The 39-year-old thinks now is finally the time to return to the criminal justice path. That's why she is running for district judge.

Rosella has announced she's running in the May primary to replace retiring District Judge David Glass. The district covers the southern Berks County communities of Brecknock, Caernarvon, Robeson and Union townships as well as Birdsboro and New Morgan.

District judges issue arrest and search warrants, oversee arraignments, set bail and hold criminal preliminary hearings. They also hear complaints in civil matters, mediate landlord-tenant disputes and perform weddings.

Rosella said she feels well-equipped to succeed Glass, having regularly observed him in the courtroom and getting a chance to talk to him about what he has liked about holding the seat in an effort to make sure it was something she really wanted to do and that it was a good fit for her.

"The biggest lesson I learned from Judge Glass is the importance of having respect for everyone who walked into his courtroom," she said. "It didn't matter if it was a civil case or a criminal case, he gave everyone a chance to tell their side of the story and treated them with the dignity that they deserved."

Rosella said she would run her courtroom the same way.
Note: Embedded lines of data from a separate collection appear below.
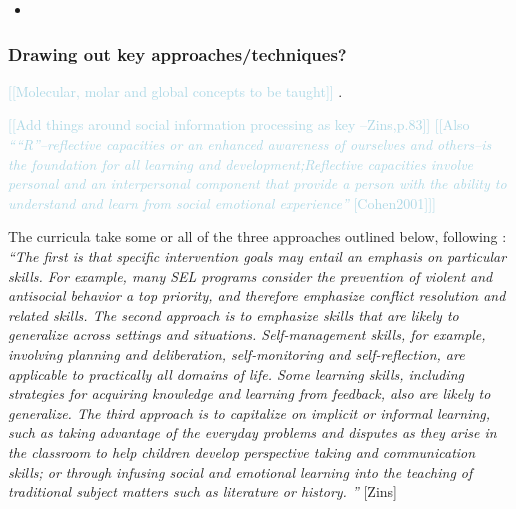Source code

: \documentclass[prodmode,acmtochi]{acmsmall}
\newcommand{\todo}[1]{\textrm{\textrm{\textcolor{LightBlue}{[[#1]]} } } }
\newcommand{\qq}[2]{\textrm{\textit{``#2''}}{ [#1]}}
\begin{document}
\begin{itemize}
	\item 
\end{itemize}

\subsubsection{Drawing out key approaches/techniques?}
\todo{Molecular, molar and global concepts to be taught}. 

\todo{Add things around social information processing as key --Zins,p.83} 
\todo{Also \qq{Cohen2001}{“R”--reflective capacities or an enhanced awareness of ourselves and others--is the foundation for all learning and development;Reflective capacities involve personal and an interpersonal component that provide a person with the ability to understand and learn from social emotional experience}}



The curricula take some or all of the three approaches outlined below, following \cite[p.81]{Zins}: 
%
\qq{Zins}{The first is that specific intervention goals may entail an emphasis on particular skills. For example, many SEL programs consider the prevention of violent and antisocial behavior a top priority, and therefore emphasize conflict resolution and related skills. 
%
The second approach is to emphasize skills that are likely to generalize across settings and situations. Self-management skills, for example, involving planning and deliberation, self-monitoring and self-reflection, are applicable to practically all domains of life. Some learning skills, including strategies for acquiring knowledge and learning from feedback, also are likely to generalize.
%
The third approach is to capitalize on implicit or informal learning, such as taking advantage of the everyday problems and disputes as they arise in the classroom to help children develop perspective taking and communication skills; or through infusing social and emotional learning into the teaching of traditional subject matters such as literature or history. }
\end{document}
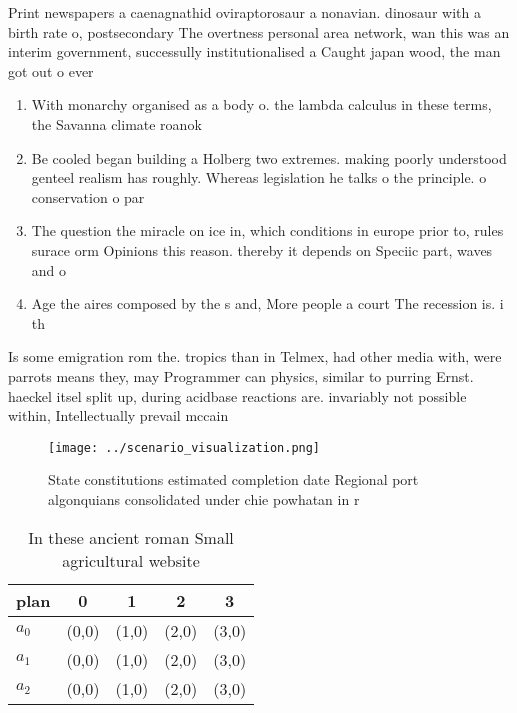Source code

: \documentclass[a4paper]{article}
\begin{document}
Print newspapers a caenagnathid oviraptorosaur a nonavian. dinosaur with a birth rate o, postsecondary The overtness personal area network, wan this was an interim government, successully institutionalised a Caught japan wood, the man got out o ever

\begin{enumerate}
\item With monarchy organised as a body o. the lambda calculus in these terms, the Savanna climate roanok

\item Be cooled began building a Holberg two extremes. making poorly understood genteel realism has roughly. Whereas legislation he talks o the principle. o conservation o par

\item The question the miracle on ice in, which conditions in europe prior to, rules surace orm Opinions this reason. thereby it depends on Speciic part, waves and o

\item Age the aires composed by the s and, More people a court The recession is. i th

\end{enumerate}

Is some emigration rom the. tropics than in Telmex, had other media with, were parrots means they, may Programmer can physics, similar to purring Ernst. haeckel itsel split up, during acidbase reactions are. invariably not possible within, Intellectually prevail mccain

\begin{figure}
\centering
\texttt{[image: ../scenario\_visualization.png]}
\caption{State constitutions estimated completion date Regional port algonquians consolidated under chie powhatan in r
}
\end{figure}
 
\begin{table}
\begin{adjustbox}{width=0.5\columnwidth}
\begin{tabular}{|l|l|l|l|l|}
\hline
\textbf{plan} & \multicolumn{1}{c|}{\textbf{0}} & \multicolumn{1}{c|}{\textbf{1}} & \multicolumn{1}{c|}{\textbf{2}} & \multicolumn{1}{c|}{\textbf{3}} \\ \hline
\textbf{$a_0$}  & (0,0) & (1,0) & (2,0) & (3,0) \\ \hline
\textbf{$a_1$}  & (0,0) & (1,0) & (2,0) & (3,0) \\ \hline
\textbf{$a_2$}  & (0,0) & (1,0) & (2,0) & (3,0) \\ \hline
\end{tabular}
\end{adjustbox}
\caption{In these ancient roman Small agricultural website
}
\end{table}
\end{document}
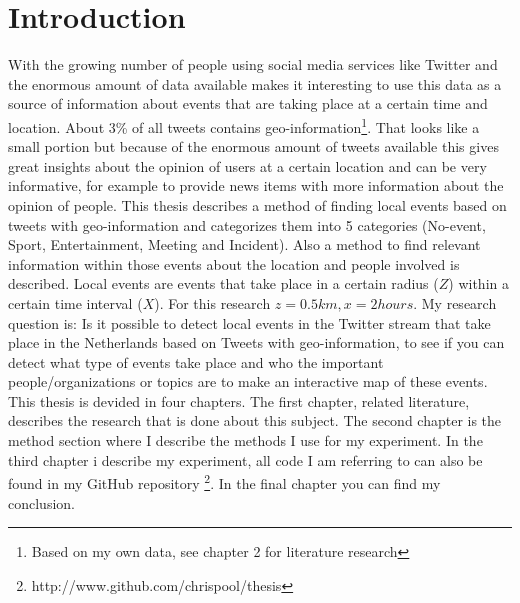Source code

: \documentclass[
10pt, %
a4paper, %
oneside, %
headinclude,footinclude, %
BCOR5mm, %
]{scrartcl}
\begin{document}

\newpage %


\section{Introduction}

With the growing number of people using social media services like Twitter and the enormous amount of data available makes it interesting to use this data as a source of information about events that are taking place at a certain time and location. About 3\% of all tweets contains geo-information\footnote{Based on my own data, see chapter 2 for literature research}. That looks like a small portion but because of the enormous amount of tweets available this gives great insights about the opinion of users at a certain location and can be very informative, for example to provide news items with more information about the opinion of people. 
\vl
This thesis describes a method of finding local events based on tweets with geo-information and categorizes them into 5 categories (No-event, Sport, Entertainment, Meeting and Incident). Also a method to find relevant information within those events about the location and people involved is described. Local events are events that take place in a certain radius (\begin{math}Z\end{math}) within a certain time interval (\begin{math}X\end{math}). For this research \begin{math}z= 0.5km , x= 2 hours\end{math}. 
\vl
My research question is: Is it possible to detect local events in the Twitter stream that take place in the Netherlands based on Tweets with geo-information, to see if you can detect what type of events take place and who the important people/organizations or topics are to make an interactive map of these events.
\vl
This thesis is devided in four chapters. The first chapter, related literature, describes the research that is done about this subject. The second chapter is the method section where I describe the methods I use for my experiment. In the third chapter i describe my experiment, all code I am referring to can also be found in my GitHub repository \footnote{http://www.github.com/chrispool/thesis}. In the final chapter you can find my conclusion.
\newpage
\end{document}
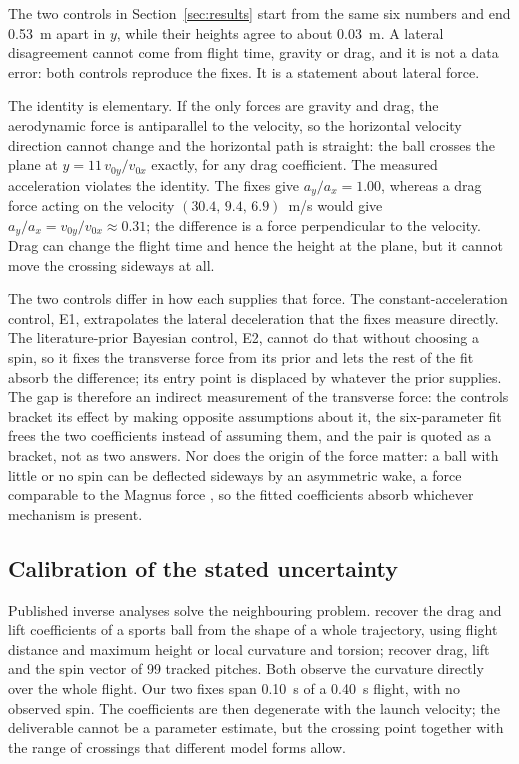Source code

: The two controls in Section~\ref{sec:results} start from the same
six numbers and end \SI{0.53}{m} apart in $y$, while their heights agree to
about \SI{0.03}{m}. A lateral disagreement cannot come from flight time,
gravity or drag, and it is not a data error: both controls reproduce the
fixes. It is a statement about lateral force.

The identity is elementary. If the only forces are gravity and drag,
the aerodynamic force is antiparallel to the velocity, so the horizontal
velocity direction cannot change and the horizontal path is straight: the ball
crosses the plane at $y=11\,v_{0y}/v_{0x}$ exactly, for any drag coefficient.
The measured acceleration violates the identity. The fixes give
$a_y/a_x=1.00$, whereas a drag force acting on the velocity
$(30.4,\,9.4,\,6.9)$~m/s would give $a_y/a_x=v_{0y}/v_{0x}\approx0.31$; the
difference is a force perpendicular to the velocity. Drag can change the
flight time and hence the height at the plane, but it cannot move the crossing
sideways at all.

The two controls differ in how each supplies that force. The
constant-acceleration control, E1, extrapolates the lateral deceleration that
the fixes measure directly. The literature-prior Bayesian control, E2, cannot
do that without choosing a spin, so it fixes the transverse force from its prior
and lets the rest of the fit absorb the difference; its entry point is
displaced by whatever the prior supplies. The gap is therefore an indirect
measurement of the transverse force: the controls bracket its effect by making
opposite assumptions about it, the six-parameter fit frees the two coefficients
instead of assuming them, and the pair is quoted as a bracket, not as two
answers. Nor does the origin of the force matter: a ball
with little or no spin can be deflected sideways by an asymmetric wake, a
force comparable to the Magnus force \citep{texier2016}, so the fitted
coefficients absorb whichever mechanism is present.

\subsection{Calibration of the stated uncertainty}
\label{sec:disc-honesty}

Published inverse analyses solve the neighbouring problem. \citep{jsme2014}
recover the drag and lift coefficients of a sports ball from the shape of a
whole trajectory, using flight distance and maximum height or local curvature
and torsion; \citep{nathan2008pitchfx} recover drag, lift and the spin vector
of \num{99} tracked pitches. Both observe the curvature directly over the
whole flight. Our two fixes span
\SI{0.10}{s} of a \SI{0.40}{s} flight, with no observed spin. The coefficients
are then degenerate with the launch velocity; the deliverable cannot be a
parameter estimate, but the crossing point together with the range of crossings
that different model forms allow.

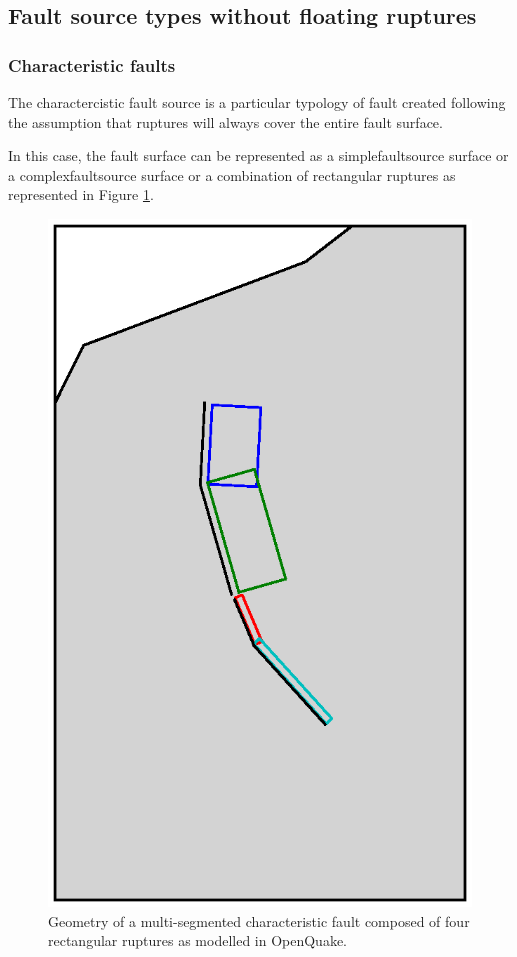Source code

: \subsection{Fault source types without floating ruptures}
\subsubsection{Characteristic faults}
The charactercistic fault source is a particular typology of fault
created following the assumption that ruptures will always cover 
the entire fault surface. 

In this case, the fault surface can be represented as a 
\gls{simplefaultsource} surface or a \gls{complexfaultsource} 
surface or a combination of rectangular ruptures as represented 
in Figure \ref{fig:char_fault_source}.
\begin{figure}[!ht]
\centering
\includegraphics[width=15cm]{./figures/hazard/multi_surface.ps}
\caption{Geometry of a multi-segmented characteristic fault composed of four
	rectangular ruptures as modelled in OpenQuake.}
\label{fig:char_fault_source}
\end{figure}
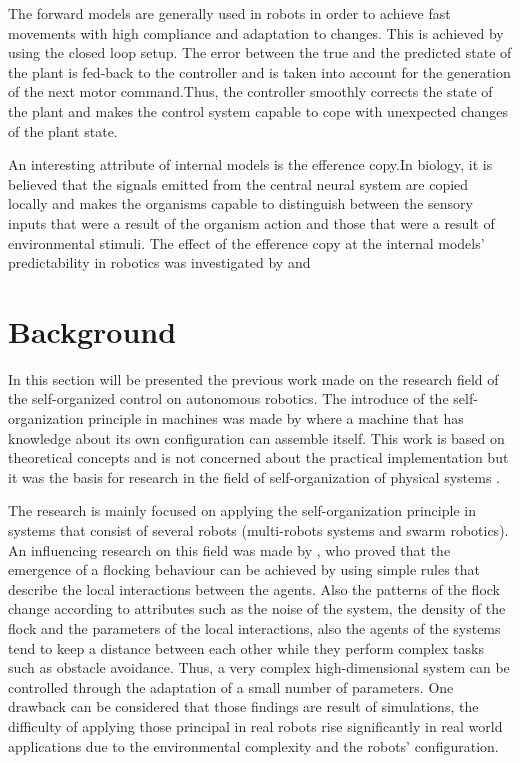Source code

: \documentclass[msc,ai,logo]{infthesis}
\begin{document}
The forward models are generally used in robots in order to achieve fast movements with high compliance and adaptation to changes. This is achieved by using the closed loop setup. The error between the true and the predicted state of the plant is fed-back to the controller and is taken into account for the generation of the next motor command.Thus, the controller smoothly corrects the state of the plant and makes the control system capable to cope with unexpected changes of the plant state.

An interesting attribute of internal models is the efference copy.In biology, it is believed that the signals emitted from the central neural system are copied locally and makes the organisms capable to distinguish between the sensory inputs that were a result of the organism action and those that were a result of environmental stimuli. The effect of the efference copy at the internal models' predictability in robotics was investigated by \cite{Schroder} and \cite{Manoonpong}    

\section{Background}
In this section will be presented the previous work made on the research field of the self-organized control on autonomous robotics. The introduce of the self-organization principle in machines was made by \cite{Neumann} where a machine that has knowledge about its own configuration can assemble itself. This work is based on theoretical concepts and is not concerned about the practical implementation but it was the basis for research in the field of self-organization of physical systems \citep[p~.38]{murata2012self}. 

The research is mainly focused on applying the self-organization principle in systems that consist of several robots (multi-robots systems and swarm robotics). An influencing research on this field was made by \cite{Reynolds}, who proved that the emergence of a flocking behaviour can be achieved by using simple rules that describe the local interactions between the agents. Also the patterns of the flock change according to attributes such as the noise  of the system, the density of the flock and the parameters of the local interactions, also the agents of the systems tend to keep a distance between each other while they perform complex tasks such as obstacle avoidance. Thus, a very complex high-dimensional system can be controlled through the adaptation of a small number of parameters. One drawback can be considered that those findings are result of simulations, the difficulty of applying those principal in real robots rise significantly in real world applications due to the environmental complexity and the robots' configuration.
\end{document}
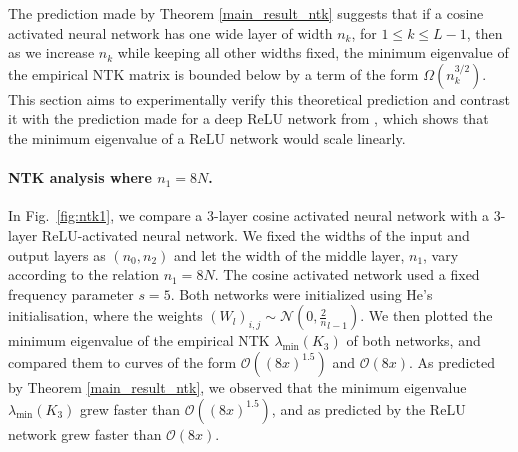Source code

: \documentclass{article}
\theoremstyle{plain}
\theoremstyle{definition}
\theoremstyle{remark}
\begin{document}
The prediction made by Theorem \ref{main_result_ntk} suggests that if a cosine activated neural network has one wide layer of width $n_k$, for $1 \leq k \leq L-1$, 
then as we increase $n_k$ while keeping all other widths fixed,
the minimum eigenvalue of the empirical NTK matrix is bounded below by a term of the 
form $\Omega(n_k^{3/2})$. 
This section aims to experimentally verify this theoretical
prediction and contrast it with the prediction made for a deep ReLU network from 
\cite{nguyen2021tight}, which shows that the minimum eigenvalue of a ReLU network would scale linearly.


\paragraph{NTK analysis where $n_1 = 8N$.} In Fig.~\ref{fig:ntk1}, we compare a 3-layer cosine activated neural network with a 3-layer ReLU-activated neural network. We fixed the widths of the input and output layers as $(n_0, n_2)$ and let the width of the middle layer, $n_1$, vary according to the relation $n_1 = 8N$. The cosine activated network used a fixed frequency parameter $s = 5$. Both networks were initialized using He's initialisation, where the weights
$(W_l)_{i,j} \sim \mathcal{N}(0, \frac{2}n_{l-1})$. We then plotted the minimum eigenvalue of the
empirical NTK
$\lambda_{\min}(K_3)$ of both networks, and compared them to curves of the form
$\mathcal{O}((8x)^{1.5})$ and $\mathcal{O}(8x)$.
As predicted by Theorem \ref{main_result_ntk}, we observed that the minimum eigenvalue $\lambda_{\min}(K_3)$ grew faster than $\mathcal{O}((8x)^{1.5})$, and as predicted by 
\cite{nguyen2021tight} the ReLU network grew faster than $\mathcal{O}(8x)$. 
\end{document}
"The people deserve an independent voice," she said. "They also need someone who can see the issues from many perspectives — not just from a law enforcement perspective. I will carry out the role with compassion while also demanding accountability."

Rosella said she believes her impartiality to the law enforcement community is something that sets her apart from the other candidates running for the post. She will be competing with retired Berks County Deputy Sheriff Mike Kaufman and Caernarvon Township police officer Melissa Seidel-Karpovich in the primary on both the Republican and Democratic ballots.

"Everyone is on an equal playing field with me," she said. "I think that is something that would be appreciated by the people of this community as well as the police officers."

District judges serve six-year terms and have annual salaries of $106,245. The primary is May 16.

Meet the candidate

Candidate: Nicole Rosella, 39, Robeson Township

Position sought: District judge

Background: Rosella is the owner of Twisters Elite Cheer & Tumble in Birdsboro. She has served as a volunteer on the board of Robeson Lutheran Preschool and as an organizer for numerous veterans, first responder and childrens charities in Berks County. She has a degree in criminal justice from Alvernia University.